**INFORMATION SUPPLIED:**
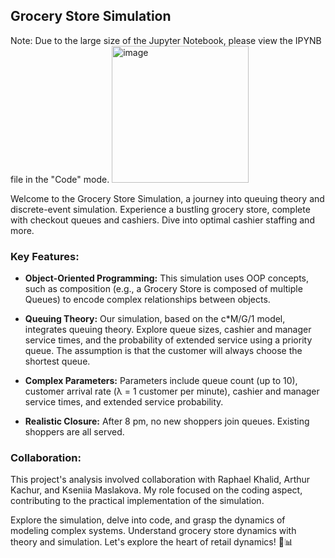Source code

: ## Grocery Store Simulation


Note: Due to the large size of the Jupyter Notebook, please view the IPYNB file in the "Code" mode. 
<img width="219" alt="image" src="https://github.com/polinavishnev/CS166-Modeling-Simulations-Analysis/assets/68515140/7e0ac9f2-49f9-405b-ba67-f64834d30ab1">


Welcome to the Grocery Store Simulation, a journey into queuing theory and discrete-event simulation. Experience a bustling grocery store, complete with checkout queues and cashiers. Dive into optimal cashier staffing and more.


### **Key Features:**

- **Object-Oriented Programming:**  This simulation uses OOP concepts, such as composition (e.g., a Grocery Store is composed of multiple Queues) to encode complex relationships between objects.

- **Queuing Theory:** Our simulation, based on the c*M/G/1 model, integrates queuing theory. Explore queue sizes, cashier and manager service times, and the probability of extended service using a priority queue. The assumption is that the customer will always choose the shortest queue.

- **Complex Parameters:** Parameters include queue count (up to 10), customer arrival rate (λ = 1 customer per minute), cashier and manager service times, and extended service probability.

- **Realistic Closure:** After 8 pm, no new shoppers join queues. Existing shoppers are all served.


### **Collaboration:**

This project's analysis involved collaboration with Raphael Khalid, Arthur Kachur, and Kseniia Maslakova. My role focused on the coding aspect, contributing to the practical implementation of the simulation.

Explore the simulation, delve into code, and grasp the dynamics of modeling complex systems. Understand grocery store dynamics with theory and simulation. Let's explore the heart of retail dynamics! 🛒📊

**EXERCISE BRIEF:** Where a picture appears in the material above, skip it, and print the rest exactly.

**REPLY TO THE TASK:**
Source code

: ## Grocery Store Simulation


Note: Due to the large size of the Jupyter Notebook, please view the IPYNB file in the "Code" mode. 
<img width="219" alt="image" src="https://github.com/polinavishnev/CS166-Modeling-Simulations-Analysis/assets/68515140/7e0ac9f2-49f9-405b-ba67-f64834d30ab1">


Welcome to the Grocery Store Simulation, a journey into queuing theory and discrete-event simulation. Experience a bustling grocery store, complete with checkout queues and cashiers. Dive into optimal cashier staffing and more.


### **Key Features:**

- **Object-Oriented Programming:**  This simulation uses OOP concepts, such as composition (e.g., a Grocery Store is composed of multiple Queues) to encode complex relationships between objects.

- **Queuing Theory:** Our simulation, based on the c*M/G/1 model, integrates queuing theory. Explore queue sizes, cashier and manager service times, and the probability of extended service using a priority queue. The assumption is that the customer will always choose the shortest queue.

- **Complex Parameters:** Parameters include queue count (up to 10), customer arrival rate (λ = 1 customer per minute), cashier and manager service times, and extended service probability.

- **Realistic Closure:** After 8 pm, no new shoppers join queues. Existing shoppers are all served.


### **Collaboration:**

This project's analysis involved collaboration with Raphael Khalid, Arthur Kachur, and Kseniia Maslakova. My role focused on the coding aspect, contributing to the practical implementation of the simulation.

Explore the simulation, delve into code, and grasp the dynamics of modeling complex systems. Understand grocery store dynamics with theory and simulation. Let's explore the heart of retail dynamics! 🛒📊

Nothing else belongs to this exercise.